President Biden’s recognition of the Armenian genocide, inflicted over a century ago with an estimated 1.5 million deaths, acknowledges historical facts and rejects Turkey’s long campaign of denialism. The president deserves praise for delivering such a clear statement and, in doing so, underscoring the United States’ commitment to confront genocide.
As former diplomats committed to justice for mass atrocities, we have worked collectively for the better part of the last three decades on behalf of the American people to build, support and staff numerous tribunals to prosecute perpetrators of genocide, crimes against humanity and war crimes against thousands, sometimes millions, of innocent people. America has led before and we must continue to champion the pursuit of international justice for such atrocity crimes.
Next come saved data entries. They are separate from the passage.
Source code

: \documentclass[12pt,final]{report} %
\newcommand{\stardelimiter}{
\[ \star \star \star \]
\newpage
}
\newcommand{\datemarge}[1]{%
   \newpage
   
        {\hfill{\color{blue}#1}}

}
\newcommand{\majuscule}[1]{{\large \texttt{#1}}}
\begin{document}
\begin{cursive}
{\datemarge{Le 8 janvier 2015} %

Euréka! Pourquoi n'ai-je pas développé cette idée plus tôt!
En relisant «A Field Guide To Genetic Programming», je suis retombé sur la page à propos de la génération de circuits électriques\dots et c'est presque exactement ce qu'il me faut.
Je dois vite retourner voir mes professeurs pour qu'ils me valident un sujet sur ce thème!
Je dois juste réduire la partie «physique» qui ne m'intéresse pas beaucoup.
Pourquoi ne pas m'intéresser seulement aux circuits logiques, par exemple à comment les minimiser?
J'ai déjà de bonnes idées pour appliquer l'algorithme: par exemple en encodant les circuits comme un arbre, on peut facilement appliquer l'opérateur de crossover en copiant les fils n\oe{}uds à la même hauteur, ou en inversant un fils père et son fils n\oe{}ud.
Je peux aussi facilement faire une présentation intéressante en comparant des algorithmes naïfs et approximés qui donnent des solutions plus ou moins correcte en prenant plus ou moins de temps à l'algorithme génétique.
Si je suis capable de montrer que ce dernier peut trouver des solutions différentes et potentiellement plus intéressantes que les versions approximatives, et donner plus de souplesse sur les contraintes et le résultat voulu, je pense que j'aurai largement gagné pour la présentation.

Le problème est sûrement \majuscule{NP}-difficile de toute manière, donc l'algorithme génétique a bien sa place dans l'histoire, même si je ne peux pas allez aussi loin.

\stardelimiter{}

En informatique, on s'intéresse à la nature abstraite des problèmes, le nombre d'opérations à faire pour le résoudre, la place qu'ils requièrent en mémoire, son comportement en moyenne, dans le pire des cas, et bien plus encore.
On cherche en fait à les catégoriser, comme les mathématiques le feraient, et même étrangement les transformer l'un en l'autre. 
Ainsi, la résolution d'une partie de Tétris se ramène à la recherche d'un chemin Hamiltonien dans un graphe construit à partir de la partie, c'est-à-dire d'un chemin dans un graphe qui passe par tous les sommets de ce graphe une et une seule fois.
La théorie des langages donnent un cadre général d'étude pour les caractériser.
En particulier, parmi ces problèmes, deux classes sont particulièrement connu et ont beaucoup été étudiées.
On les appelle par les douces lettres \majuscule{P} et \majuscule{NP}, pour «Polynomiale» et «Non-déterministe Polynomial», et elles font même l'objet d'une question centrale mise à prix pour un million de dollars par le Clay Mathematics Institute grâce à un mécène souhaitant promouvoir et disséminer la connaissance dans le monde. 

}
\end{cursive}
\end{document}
The American Society of International Law just issued a Task Force report, U.S. Options for Engagement with the ICC, describing this country’s far-reaching support to international justice over the last 75 years and advocating tangible and constructive options for U.S. policy towards the permanent International Criminal Court (ICC). It should be noted that one of us, Todd Buchwald, helped author the report. Despite aberrant episodes of withdrawal, Washington has repeatedly projected — through diplomacy, legislation, presidential directives, military manuals, strategic messaging and targeted appropriations — America’s strong national interests in promoting human rights, the rule of law and accountability for those responsible for mass atrocities .
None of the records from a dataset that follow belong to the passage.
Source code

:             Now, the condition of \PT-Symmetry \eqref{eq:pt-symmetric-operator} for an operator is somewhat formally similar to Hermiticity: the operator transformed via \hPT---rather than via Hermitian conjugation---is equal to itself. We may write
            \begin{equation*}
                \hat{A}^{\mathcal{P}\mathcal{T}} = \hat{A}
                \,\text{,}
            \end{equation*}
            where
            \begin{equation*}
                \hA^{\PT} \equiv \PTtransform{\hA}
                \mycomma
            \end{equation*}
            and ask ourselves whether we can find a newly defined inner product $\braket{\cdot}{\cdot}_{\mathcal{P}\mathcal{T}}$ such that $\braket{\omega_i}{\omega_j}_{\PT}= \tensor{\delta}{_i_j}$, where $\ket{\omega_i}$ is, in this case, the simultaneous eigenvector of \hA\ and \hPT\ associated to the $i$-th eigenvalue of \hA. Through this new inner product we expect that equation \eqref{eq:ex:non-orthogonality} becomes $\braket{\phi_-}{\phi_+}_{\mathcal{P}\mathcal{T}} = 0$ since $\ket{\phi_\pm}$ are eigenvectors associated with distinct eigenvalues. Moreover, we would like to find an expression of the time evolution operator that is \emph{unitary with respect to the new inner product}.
Bipartisan support for these underlying values has deep roots, including in the United States’ instrumental role in establishing the Nuremberg and Tokyo tribunals to try major war criminals after World War II and its critical support for tribunals prosecuting perpetrators of atrocity crimes in Rwanda, former Yugoslavia, Sierra Leone, Timor-Leste and Cambodia.
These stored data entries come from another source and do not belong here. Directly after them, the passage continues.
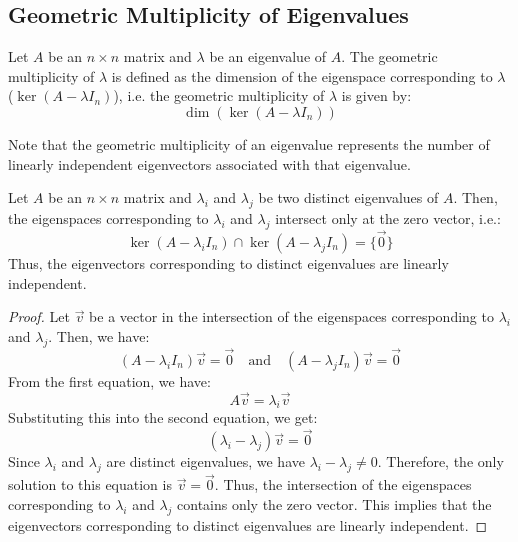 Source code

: 
\subsection{Geometric Multiplicity of Eigenvalues}
\begin{definition}
    Let $A$ be an $n \times n$ matrix and $\lambda$ be an eigenvalue of $A$. The geometric multiplicity of $\lambda$ is defined as the dimension of the eigenspace corresponding to $\lambda$ ($\ker(A - \lambda I_n)$), i.e. the geometric multiplicity of $\lambda$ is given by:
    \[
        \dim(\ker(A - \lambda I_n))
    \]
\end{definition}
Note that the geometric multiplicity of an eigenvalue represents the number of linearly independent eigenvectors associated with that eigenvalue.

\begin{theorem}
    Let $A$ be an $n \times n$ matrix and $\lambda_i$ and $\lambda_j$ be two distinct eigenvalues of $A$. Then, the eigenspaces corresponding to $\lambda_i$ and $\lambda_j$ intersect only at the zero vector, i.e.:
    \[\ker(A - \lambda_i I_n) \cap \ker(A - \lambda_j I_n) = \{\vec{0}\}\]
    Thus, the eigenvectors corresponding to distinct eigenvalues are linearly independent.
\end{theorem}
\begin{proof}
    Let $\vec{v}$ be a vector in the intersection of the eigenspaces corresponding to $\lambda_i$ and $\lambda_j$. Then, we have:
    \[(A - \lambda_i I_n) \vec{v} = \vec{0} \quad \text{and} \quad (A - \lambda_j I_n) \vec{v} = \vec{0}\]
    From the first equation, we have:
    \[A \vec{v} = \lambda_i \vec{v}\]
    Substituting this into the second equation, we get:
    \[(\lambda_i - \lambda_j) \vec{v} = \vec{0}\]
    Since $\lambda_i$ and $\lambda_j$ are distinct eigenvalues, we have $\lambda_i - \lambda_j \neq 0$. Therefore, the only solution to this equation is $\vec{v} = \vec{0}$. Thus, the intersection of the eigenspaces corresponding to $\lambda_i$ and $\lambda_j$ contains only the zero vector. This implies that the eigenvectors corresponding to distinct eigenvalues are linearly independent.
\end{proof}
American efforts to buttress international criminal justice must include engagement with the ICC. The United States negotiated the creation of this institution and signed the court’s treaty in 2000 but never ratified it. Washington has not joined the more than 120 states, including almost all our allies and friends, as a member of the court.
Nonetheless, save in the court’s very early years, the United States embraced a pragmatic approach in which Washington worked with the court and its supporters on issues of common interest, recognizing that there would be issues on which our interests would diverge.
The court’s investigations of the situations in Afghanistan (including some torture allegations against U.S. personnel) and Palestine (based on the court’s finding that Palestine need not qualify as a state under international law before the court exercises jurisdiction) present such issues and undoubtedly will remain contentious. But such disagreements must not translate into reflexive rejectionism of everything the court touches, as in the Trump administration. Far too much of the court’s work serves U.S. interests to make such an approach viable or productive.
The United States learned this lesson as it confronted genocide in Darfur. A policy course correction generated a constructive relationship that enabled the Security Council to refer genocidal atrocities in Darfur to the court. The Obama administration facilitated the surrender of long-time fugitives from justice to the court — efforts that served American interests by incapacitating individuals accused of committing the worst crimes known to humankind. The United States doubtless will need to turn to the court again to enforce the proposition that atrocity crimes must be prosecuted.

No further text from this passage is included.